▶ Problem
The answer must consist solely of the line containing "[similar stars]:https://en.wikipedia.org/wiki/T_Tauri_star" and every line after it in the records below, through the last, each reproduced exactly.

Collection entries
Content starts

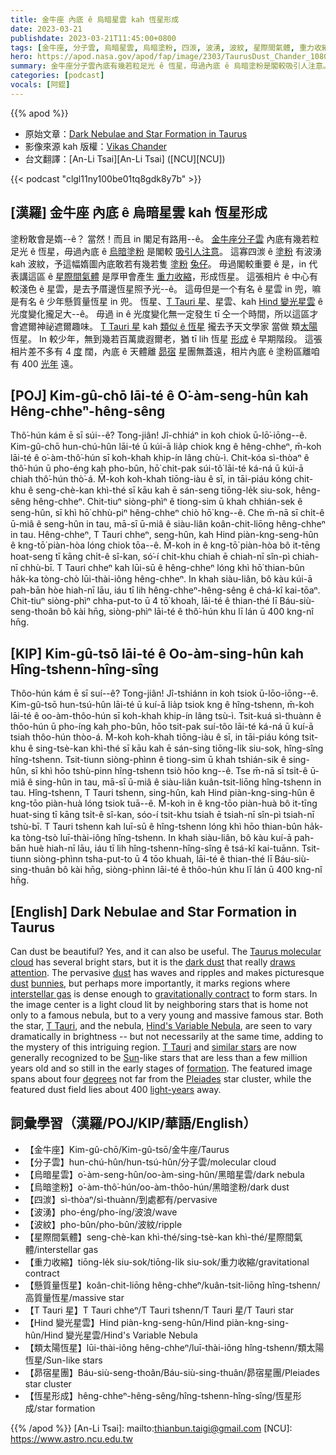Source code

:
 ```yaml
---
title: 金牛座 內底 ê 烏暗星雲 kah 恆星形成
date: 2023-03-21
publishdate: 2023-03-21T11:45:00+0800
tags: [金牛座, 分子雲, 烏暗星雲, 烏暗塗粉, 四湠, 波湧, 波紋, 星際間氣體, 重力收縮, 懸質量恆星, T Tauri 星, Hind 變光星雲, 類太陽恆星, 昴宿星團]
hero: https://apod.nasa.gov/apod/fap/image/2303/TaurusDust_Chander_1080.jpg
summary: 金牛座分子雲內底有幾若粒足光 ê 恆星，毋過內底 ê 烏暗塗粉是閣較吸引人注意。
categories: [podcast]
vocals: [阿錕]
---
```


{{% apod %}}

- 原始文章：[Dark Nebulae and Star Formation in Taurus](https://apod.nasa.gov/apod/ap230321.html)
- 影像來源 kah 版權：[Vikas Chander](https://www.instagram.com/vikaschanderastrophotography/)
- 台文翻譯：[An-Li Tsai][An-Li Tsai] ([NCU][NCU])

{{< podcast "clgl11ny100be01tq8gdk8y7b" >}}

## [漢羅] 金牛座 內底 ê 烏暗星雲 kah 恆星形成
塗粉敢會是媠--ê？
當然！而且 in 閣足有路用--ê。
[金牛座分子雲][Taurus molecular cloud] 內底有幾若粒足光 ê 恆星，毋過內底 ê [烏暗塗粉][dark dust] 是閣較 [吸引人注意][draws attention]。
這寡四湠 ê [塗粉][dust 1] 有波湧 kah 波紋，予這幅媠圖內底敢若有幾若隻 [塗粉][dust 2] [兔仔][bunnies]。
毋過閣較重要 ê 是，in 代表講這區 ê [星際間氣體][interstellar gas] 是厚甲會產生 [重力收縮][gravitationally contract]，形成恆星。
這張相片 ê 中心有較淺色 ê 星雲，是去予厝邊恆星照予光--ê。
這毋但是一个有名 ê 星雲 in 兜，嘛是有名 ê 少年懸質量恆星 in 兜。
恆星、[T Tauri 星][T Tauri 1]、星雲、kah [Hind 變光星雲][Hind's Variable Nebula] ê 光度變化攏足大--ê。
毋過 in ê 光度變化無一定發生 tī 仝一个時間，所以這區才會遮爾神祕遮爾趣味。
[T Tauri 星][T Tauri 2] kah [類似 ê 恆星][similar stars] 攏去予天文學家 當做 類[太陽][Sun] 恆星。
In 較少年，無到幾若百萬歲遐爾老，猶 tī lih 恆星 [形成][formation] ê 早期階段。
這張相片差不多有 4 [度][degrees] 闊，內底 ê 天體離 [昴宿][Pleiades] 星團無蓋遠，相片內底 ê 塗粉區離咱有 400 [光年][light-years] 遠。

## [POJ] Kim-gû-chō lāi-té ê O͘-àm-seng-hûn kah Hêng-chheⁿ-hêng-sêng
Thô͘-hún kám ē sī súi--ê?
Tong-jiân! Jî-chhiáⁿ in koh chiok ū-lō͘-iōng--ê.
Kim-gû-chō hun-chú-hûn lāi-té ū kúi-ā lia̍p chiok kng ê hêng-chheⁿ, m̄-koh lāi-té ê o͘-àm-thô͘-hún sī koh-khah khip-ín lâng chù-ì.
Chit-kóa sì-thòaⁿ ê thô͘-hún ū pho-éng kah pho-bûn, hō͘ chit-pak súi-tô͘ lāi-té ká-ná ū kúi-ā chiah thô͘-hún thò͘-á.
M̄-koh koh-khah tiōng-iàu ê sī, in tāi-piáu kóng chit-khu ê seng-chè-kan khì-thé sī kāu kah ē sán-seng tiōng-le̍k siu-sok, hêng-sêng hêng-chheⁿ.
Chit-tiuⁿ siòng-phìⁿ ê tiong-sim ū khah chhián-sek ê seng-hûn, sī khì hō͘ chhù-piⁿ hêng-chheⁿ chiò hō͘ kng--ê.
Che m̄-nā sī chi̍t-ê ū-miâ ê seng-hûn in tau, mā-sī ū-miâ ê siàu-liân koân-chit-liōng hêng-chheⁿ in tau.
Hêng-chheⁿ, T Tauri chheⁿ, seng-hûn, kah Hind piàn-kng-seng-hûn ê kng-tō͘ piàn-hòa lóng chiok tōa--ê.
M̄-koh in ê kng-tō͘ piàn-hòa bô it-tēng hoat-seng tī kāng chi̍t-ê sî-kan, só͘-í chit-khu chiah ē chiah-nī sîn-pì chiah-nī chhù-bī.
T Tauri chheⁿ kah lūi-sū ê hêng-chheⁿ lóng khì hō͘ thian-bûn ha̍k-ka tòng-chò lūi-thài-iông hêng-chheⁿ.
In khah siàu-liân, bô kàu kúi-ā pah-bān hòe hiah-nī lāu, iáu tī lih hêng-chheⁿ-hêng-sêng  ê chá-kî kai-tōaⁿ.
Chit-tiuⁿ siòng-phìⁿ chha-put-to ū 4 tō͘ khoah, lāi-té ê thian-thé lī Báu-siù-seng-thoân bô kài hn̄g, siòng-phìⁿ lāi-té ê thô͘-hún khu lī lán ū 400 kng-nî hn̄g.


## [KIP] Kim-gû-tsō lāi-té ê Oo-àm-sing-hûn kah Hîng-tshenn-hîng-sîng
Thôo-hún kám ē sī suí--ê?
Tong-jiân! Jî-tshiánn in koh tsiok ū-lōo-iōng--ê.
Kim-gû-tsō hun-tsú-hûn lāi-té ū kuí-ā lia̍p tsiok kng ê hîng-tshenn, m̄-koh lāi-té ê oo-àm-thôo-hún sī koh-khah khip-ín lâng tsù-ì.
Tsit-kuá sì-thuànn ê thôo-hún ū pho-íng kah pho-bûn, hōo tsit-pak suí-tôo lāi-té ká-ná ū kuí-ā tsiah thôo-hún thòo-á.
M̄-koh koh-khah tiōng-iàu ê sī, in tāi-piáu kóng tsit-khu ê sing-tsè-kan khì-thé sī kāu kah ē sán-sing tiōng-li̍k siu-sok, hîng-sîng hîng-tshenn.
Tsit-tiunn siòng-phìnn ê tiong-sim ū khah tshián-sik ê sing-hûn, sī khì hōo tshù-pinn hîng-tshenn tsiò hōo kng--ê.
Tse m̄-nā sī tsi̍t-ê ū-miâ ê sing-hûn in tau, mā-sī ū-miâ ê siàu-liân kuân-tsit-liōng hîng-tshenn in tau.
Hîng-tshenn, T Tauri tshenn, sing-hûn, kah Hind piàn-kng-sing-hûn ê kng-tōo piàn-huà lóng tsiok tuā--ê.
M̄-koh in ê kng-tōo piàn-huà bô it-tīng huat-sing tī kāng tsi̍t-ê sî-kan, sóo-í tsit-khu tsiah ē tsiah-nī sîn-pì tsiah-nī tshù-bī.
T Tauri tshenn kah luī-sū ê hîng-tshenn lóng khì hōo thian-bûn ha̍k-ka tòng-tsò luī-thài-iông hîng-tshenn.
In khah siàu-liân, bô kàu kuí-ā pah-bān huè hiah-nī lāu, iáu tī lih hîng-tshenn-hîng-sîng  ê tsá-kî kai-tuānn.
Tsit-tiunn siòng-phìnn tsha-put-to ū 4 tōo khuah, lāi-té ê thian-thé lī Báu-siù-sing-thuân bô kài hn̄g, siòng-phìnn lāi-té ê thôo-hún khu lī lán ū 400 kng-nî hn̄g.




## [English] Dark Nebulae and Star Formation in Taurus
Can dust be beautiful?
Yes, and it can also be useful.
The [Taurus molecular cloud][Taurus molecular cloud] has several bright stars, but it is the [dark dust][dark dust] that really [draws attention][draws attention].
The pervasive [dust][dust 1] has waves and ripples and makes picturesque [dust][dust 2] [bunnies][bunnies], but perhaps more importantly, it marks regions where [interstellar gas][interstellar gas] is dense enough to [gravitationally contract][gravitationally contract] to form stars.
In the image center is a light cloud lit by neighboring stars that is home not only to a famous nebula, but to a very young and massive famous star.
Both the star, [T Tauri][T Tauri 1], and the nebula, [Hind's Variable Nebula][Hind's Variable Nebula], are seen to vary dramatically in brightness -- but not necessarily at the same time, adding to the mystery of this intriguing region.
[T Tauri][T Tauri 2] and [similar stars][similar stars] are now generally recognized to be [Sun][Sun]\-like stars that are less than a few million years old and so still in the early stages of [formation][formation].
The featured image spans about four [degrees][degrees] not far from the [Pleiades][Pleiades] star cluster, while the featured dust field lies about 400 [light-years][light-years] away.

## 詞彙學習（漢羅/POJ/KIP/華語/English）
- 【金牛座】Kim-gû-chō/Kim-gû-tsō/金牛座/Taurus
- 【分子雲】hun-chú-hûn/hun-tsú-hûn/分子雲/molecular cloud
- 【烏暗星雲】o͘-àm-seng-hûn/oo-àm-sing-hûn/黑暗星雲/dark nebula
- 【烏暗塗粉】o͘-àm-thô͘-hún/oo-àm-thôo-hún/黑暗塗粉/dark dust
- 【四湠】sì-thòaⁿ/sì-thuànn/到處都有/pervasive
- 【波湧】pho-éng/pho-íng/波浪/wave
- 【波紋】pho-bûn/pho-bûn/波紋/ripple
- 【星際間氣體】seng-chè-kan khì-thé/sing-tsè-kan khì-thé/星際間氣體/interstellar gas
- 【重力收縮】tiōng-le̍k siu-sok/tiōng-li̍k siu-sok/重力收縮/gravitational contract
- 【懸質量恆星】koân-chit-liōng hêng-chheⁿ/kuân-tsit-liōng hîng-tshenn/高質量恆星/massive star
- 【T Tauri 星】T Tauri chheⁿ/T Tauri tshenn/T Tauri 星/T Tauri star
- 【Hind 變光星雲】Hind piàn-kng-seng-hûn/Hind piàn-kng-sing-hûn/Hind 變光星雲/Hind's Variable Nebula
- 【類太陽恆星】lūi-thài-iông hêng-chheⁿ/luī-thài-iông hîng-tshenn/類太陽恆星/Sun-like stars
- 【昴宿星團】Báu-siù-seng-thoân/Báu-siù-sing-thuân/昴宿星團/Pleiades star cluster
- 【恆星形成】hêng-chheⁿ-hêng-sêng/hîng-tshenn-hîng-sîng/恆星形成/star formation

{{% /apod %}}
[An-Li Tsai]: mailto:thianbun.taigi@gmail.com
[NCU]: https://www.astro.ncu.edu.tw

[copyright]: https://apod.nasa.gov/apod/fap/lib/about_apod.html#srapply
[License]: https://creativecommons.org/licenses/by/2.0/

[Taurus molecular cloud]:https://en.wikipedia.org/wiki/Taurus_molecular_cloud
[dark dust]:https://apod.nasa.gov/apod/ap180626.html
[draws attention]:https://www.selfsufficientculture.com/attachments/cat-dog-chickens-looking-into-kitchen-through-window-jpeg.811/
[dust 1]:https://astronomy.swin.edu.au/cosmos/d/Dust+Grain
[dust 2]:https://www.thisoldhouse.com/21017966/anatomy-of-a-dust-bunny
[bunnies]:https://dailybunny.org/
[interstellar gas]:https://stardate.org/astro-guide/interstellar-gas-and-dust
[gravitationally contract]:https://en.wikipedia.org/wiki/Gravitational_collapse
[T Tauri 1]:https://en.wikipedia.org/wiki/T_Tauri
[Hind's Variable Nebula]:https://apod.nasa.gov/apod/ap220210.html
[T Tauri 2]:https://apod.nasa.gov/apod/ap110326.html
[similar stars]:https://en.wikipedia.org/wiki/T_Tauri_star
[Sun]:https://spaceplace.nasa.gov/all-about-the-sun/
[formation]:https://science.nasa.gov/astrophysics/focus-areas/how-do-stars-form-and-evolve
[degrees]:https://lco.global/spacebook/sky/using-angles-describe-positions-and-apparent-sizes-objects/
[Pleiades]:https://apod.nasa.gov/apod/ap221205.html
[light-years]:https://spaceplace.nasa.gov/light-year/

Content ends

▶ Written solution
[similar stars]:https://en.wikipedia.org/wiki/T_Tauri_star
[Sun]:https://spaceplace.nasa.gov/all-about-the-sun/
[formation]:https://science.nasa.gov/astrophysics/focus-areas/how-do-stars-form-and-evolve
[degrees]:https://lco.global/spacebook/sky/using-angles-describe-positions-and-apparent-sizes-objects/
[Pleiades]:https://apod.nasa.gov/apod/ap221205.html
[light-years]:https://spaceplace.nasa.gov/light-year/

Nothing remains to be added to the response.